[<prev] [next>] [<thread-prev] [day] [month] [year] [list]
Message-ID: <20180619212455.i5dmilth76jouvqu@kafai-mbp.dhcp.thefacebook.com>
Date: Tue, 19 Jun 2018 14:24:55 -0700
From: Martin KaFai Lau <kafai@...com>
To: David Ahern <dsahern@...il.com>
CC: <dsahern@...nel.org>, <netdev@...r.kernel.org>,
<borkmann@...earbox.net>, <ast@...nel.org>, <davem@...emloft.net>
Subject: Re: [PATCH bpf-net] bpf: Change bpf_fib_lookup to return lookup
status
On Tue, Jun 19, 2018 at 02:16:53PM -0600, David Ahern wrote:
> On 6/19/18 10:36 AM, Martin KaFai Lau wrote:
> > On Tue, Jun 19, 2018 at 09:34:28AM -0600, David Ahern wrote:
> >> On 6/19/18 9:25 AM, Martin KaFai Lau wrote:
> >>> On Mon, Jun 18, 2018 at 03:35:25PM -0600, David Ahern wrote:
> >>>> On 6/18/18 2:55 PM, Martin KaFai Lau wrote:
> >>>>>> /* rc > 0 case */
> >>>>>> switch(rc) {
> >>>>>> case BPF_FIB_LKUP_RET_BLACKHOLE:
> >>>>>> case BPF_FIB_LKUP_RET_UNREACHABLE:
> >>>>>> case BPF_FIB_LKUP_RET_PROHIBIT:
> >>>>>> return XDP_DROP;
> >>>>>> }
> >>>>>>
> >>>>>> For the others it becomes a question of do we share why the stack needs
> >>>>>> to be involved? Maybe the program wants to collect stats to show traffic
> >>>>>> patterns that can be improved (BPF_FIB_LKUP_RET_FRAG_NEEDED) or support
> >>>>>> in the kernel needs to be improved (BPF_FIB_LKUP_RET_UNSUPP_LWT) or an
> >>>>>> interface is misconfigured (BPF_FIB_LKUP_RET_FWD_DISABLED).
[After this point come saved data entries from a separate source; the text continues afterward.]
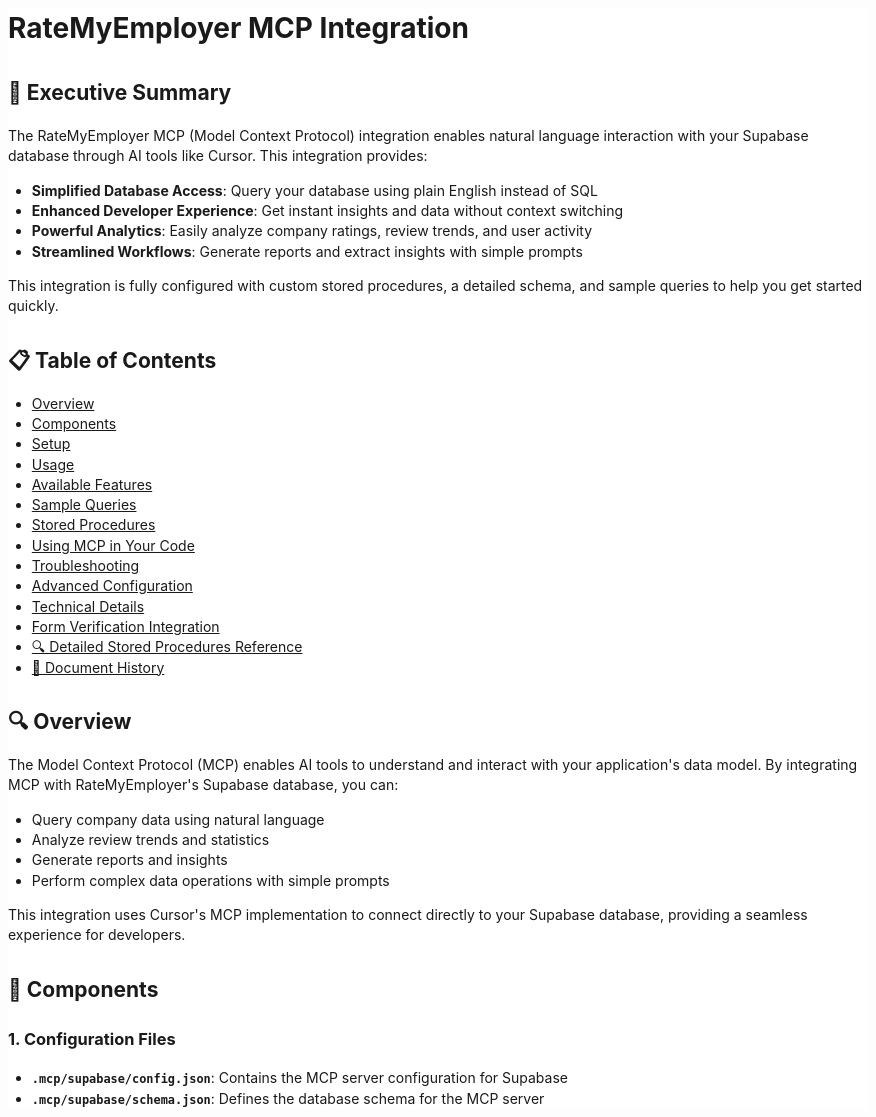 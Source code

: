 # RateMyEmployer MCP Integration

## 📑 Executive Summary

The RateMyEmployer MCP (Model Context Protocol) integration enables natural language interaction with your Supabase database through AI tools like Cursor. This integration provides:

- **Simplified Database Access**: Query your database using plain English instead of SQL
- **Enhanced Developer Experience**: Get instant insights and data without context switching
- **Powerful Analytics**: Easily analyze company ratings, review trends, and user activity
- **Streamlined Workflows**: Generate reports and extract insights with simple prompts

This integration is fully configured with custom stored procedures, a detailed schema, and sample queries to help you get started quickly.

## 📋 Table of Contents

- [Overview](#overview)
- [Components](#components)
- [Setup](#setup)
- [Usage](#usage)
- [Available Features](#available-features)
- [Sample Queries](#sample-queries)
- [Stored Procedures](#stored-procedures)
- [Using MCP in Your Code](#using-mcp-in-your-code)
- [Troubleshooting](#troubleshooting)
- [Advanced Configuration](#advanced-configuration)
- [Technical Details](#technical-details)
- [Form Verification Integration](#form-verification-integration)
- [🔍 Detailed Stored Procedures Reference](#detailed-stored-procedures-reference)
- [📝 Document History](#document-history)

## 🔍 Overview

The Model Context Protocol (MCP) enables AI tools to understand and interact with your application's data model. By integrating MCP with RateMyEmployer's Supabase database, you can:

- Query company data using natural language
- Analyze review trends and statistics
- Generate reports and insights
- Perform complex data operations with simple prompts

This integration uses Cursor's MCP implementation to connect directly to your Supabase database, providing a seamless experience for developers.

## 🧩 Components

### 1. Configuration Files

- **`.mcp/supabase/config.json`**: Contains the MCP server configuration for Supabase
- **`.mcp/supabase/schema.json`**: Defines the database schema for the MCP server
> >>>>> Thanks for the explanation.
> >>>>>
> >>>>> Agree on the bpf able to collect stats will be useful.
> >>>>>
> >>>>> I am wondering, if a new BPF_FIB_LKUP_RET_XYZ is added later,
> >>>>> how may the old xdp_prog work/not-work? As of now, the return value
> >>>>> is straight forward, FWD, PASS (to stack) or DROP (error).
> >>>>> With this change, the xdp_prog needs to match/switch() the
> >>>>> BPF_FIB_LKUP_RET_* to at least PASS and DROP.
> >>>>
> >>>> IMO, programs should only call XDP_DROP for known reasons - like the 3
> >>>> above. Anything else punt to the stack.
> >>>>
> >>>> If a new RET_XYZ comes along:
> >>>> 1. the new XYZ is a new ACL response where the packet is to be dropped.
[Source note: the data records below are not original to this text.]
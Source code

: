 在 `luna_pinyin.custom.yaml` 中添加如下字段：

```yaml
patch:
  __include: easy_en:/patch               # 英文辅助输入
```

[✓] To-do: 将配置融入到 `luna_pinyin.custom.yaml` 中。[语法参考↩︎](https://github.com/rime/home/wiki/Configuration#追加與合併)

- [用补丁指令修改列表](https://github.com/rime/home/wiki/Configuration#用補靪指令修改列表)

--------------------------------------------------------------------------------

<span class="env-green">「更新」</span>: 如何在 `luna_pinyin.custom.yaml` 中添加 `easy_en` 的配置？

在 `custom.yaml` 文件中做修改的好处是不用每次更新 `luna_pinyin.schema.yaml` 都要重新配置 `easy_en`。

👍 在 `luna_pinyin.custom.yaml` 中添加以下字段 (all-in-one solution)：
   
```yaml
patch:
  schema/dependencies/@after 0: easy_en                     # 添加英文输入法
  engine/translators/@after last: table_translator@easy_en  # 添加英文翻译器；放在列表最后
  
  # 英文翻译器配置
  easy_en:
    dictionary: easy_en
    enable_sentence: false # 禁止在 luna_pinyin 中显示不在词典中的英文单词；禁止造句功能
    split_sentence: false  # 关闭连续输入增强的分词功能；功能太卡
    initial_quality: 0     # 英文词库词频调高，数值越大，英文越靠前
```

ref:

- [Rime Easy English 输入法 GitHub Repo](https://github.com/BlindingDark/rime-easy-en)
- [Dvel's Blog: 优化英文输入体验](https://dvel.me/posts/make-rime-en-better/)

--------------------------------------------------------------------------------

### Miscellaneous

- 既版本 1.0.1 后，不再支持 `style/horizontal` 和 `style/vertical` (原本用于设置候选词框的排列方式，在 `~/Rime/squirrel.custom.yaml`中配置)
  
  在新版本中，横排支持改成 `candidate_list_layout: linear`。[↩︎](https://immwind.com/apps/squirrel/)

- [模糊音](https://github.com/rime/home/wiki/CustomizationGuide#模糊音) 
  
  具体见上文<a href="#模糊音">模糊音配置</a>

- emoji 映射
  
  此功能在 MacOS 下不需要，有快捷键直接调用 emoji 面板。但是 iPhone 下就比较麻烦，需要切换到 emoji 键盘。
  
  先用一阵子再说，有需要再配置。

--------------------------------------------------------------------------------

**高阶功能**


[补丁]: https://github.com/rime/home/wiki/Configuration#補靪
> >>>> If the program does not understand XYZ and punts to the stack
> >>>> (recommendation), then a second lookup is done during normal packet
> >>>> processing and the stack drops it.
> >>>>
> >>>> 2. the new XYZ is a new path in the kernel that is unsupported with
> >>>> respect to XDP forwarding, nothing new for the program to do.
> >>>>
> >>>> Either way I would expect stats on BPF_FIB_LKUP_RET_* to give a hint to
> >>>> the program writer.
> >>>>
> >>>> Worst case of punting packets to the stack for any rc != 0 means the
> >>>> stack is doing 2 lookups - 1 in XDP based on its lookup parameters and 1
> >>>> in normal stack processing - to handle the packet.
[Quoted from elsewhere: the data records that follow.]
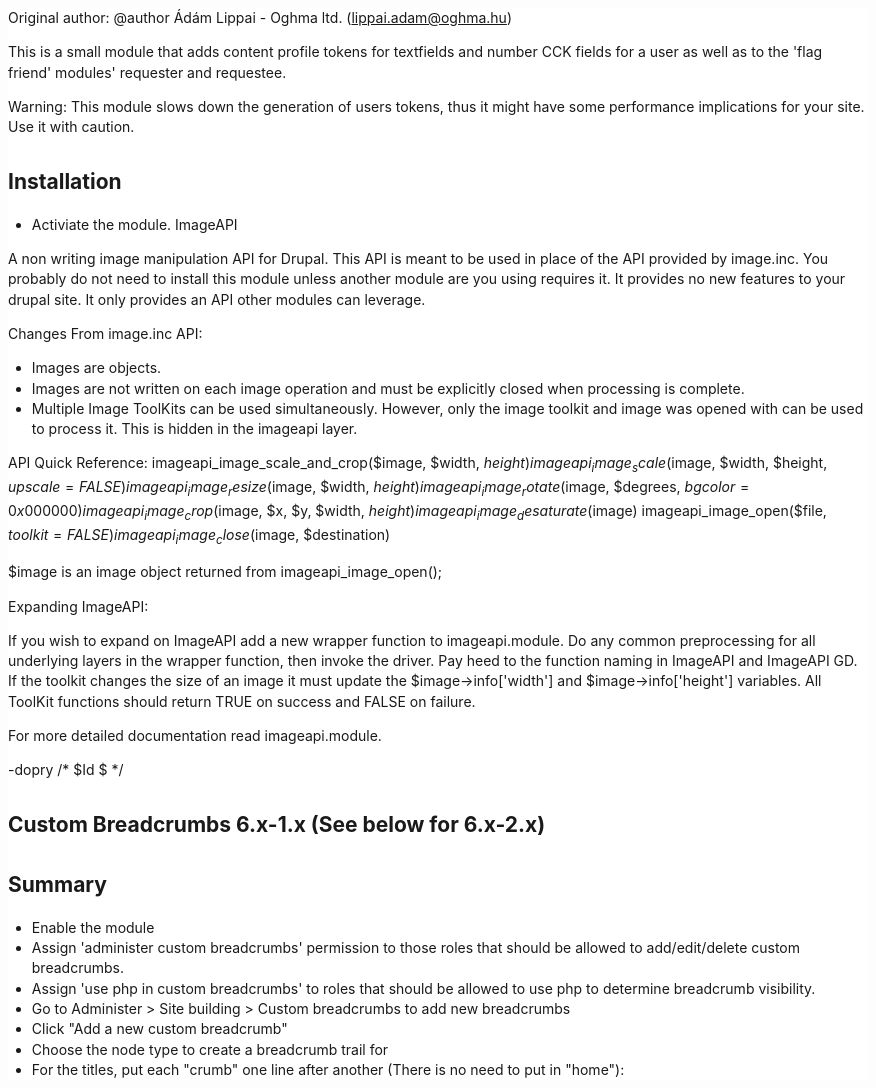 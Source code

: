 Original author: @author Ádám Lippai - Oghma ltd. (lippai.adam@oghma.hu)


This is a small module that adds content profile tokens for textfields and number CCK fields for
a user as well as to the 'flag friend' modules' requester and requestee.

Warning: This module slows down the generation of users tokens, thus it might have some performance
         implications for your site. Use it with caution. 

Installation 
------------
 * Activiate the module.
 ImageAPI 

A non writing image manipulation API for Drupal. This API is meant to be used in place of the API provided 
by image.inc. You probably do not need to install this module unless another module are you using requires
it. It provides no new features to your drupal site. It only provides an API other modules can leverage.

Changes From image.inc API:
  - Images are objects.
  - Images are not written on each image operation and must be explicitly 
    closed when processing is complete. 
  - Multiple Image ToolKits can be used simultaneously. However, only the image
    toolkit and image was opened with can be used to process it. This is hidden 
    in the imageapi layer.

API Quick Reference:
  imageapi_image_scale_and_crop($image, $width, $height) 
  imageapi_image_scale($image, $width, $height, $upscale = FALSE) 
  imageapi_image_resize($image, $width, $height) 
  imageapi_image_rotate($image, $degrees, $bgcolor = 0x000000) 
  imageapi_image_crop($image, $x, $y, $width, $height) 
  imageapi_image_desaturate($image) 
  imageapi_image_open($file, $toolkit = FALSE) 
  imageapi_image_close($image, $destination) 

  $image is an image object returned from imageapi_image_open();

Expanding ImageAPI:

  If you wish to expand on ImageAPI add a new wrapper function to 
  imageapi.module. Do any common preprocessing for all underlying layers in the 
  wrapper function, then invoke the driver. Pay heed to the function naming in
  ImageAPI and ImageAPI GD. If the toolkit changes the size of an image it must
  update the $image->info['width'] and $image->info['height'] variables. All 
  ToolKit functions should return TRUE on success and FALSE on failure.

For more detailed documentation read imageapi.module.

-dopry
/* $Id $ */

Custom Breadcrumbs 6.x-1.x (See below for 6.x-2.x)
--------------------------------------------------
Summary
-------
* Enable the module
* Assign 'administer custom breadcrumbs' permission to those roles that should
  be allowed to add/edit/delete custom breadcrumbs.
* Assign 'use php in custom breadcrumbs' to roles that should be allowed to use
  php to determine breadcrumb visibility.
* Go to Administer > Site building > Custom breadcrumbs to add new breadcrumbs
* Click "Add a new custom breadcrumb"
* Choose the node type to create a breadcrumb trail for
* For the titles, put each "crumb" one line after another (There is no need to
  put in "home"):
> >>> Instead of having the xdp_prog to follow the meaning of what RET_SYZ is,
> >>> should the bpf_*_fib_lookup() return value be kept as is such that
> >>> the xdp_prog is clear what to do. The reason can be returned in
> >>> the 'struct bpf_fib_lookup'. The number of reasons can be extended.
> >>> If the xdp_prog does not understand a reason, it still will not
> >>> affect its decision because the return value is clear.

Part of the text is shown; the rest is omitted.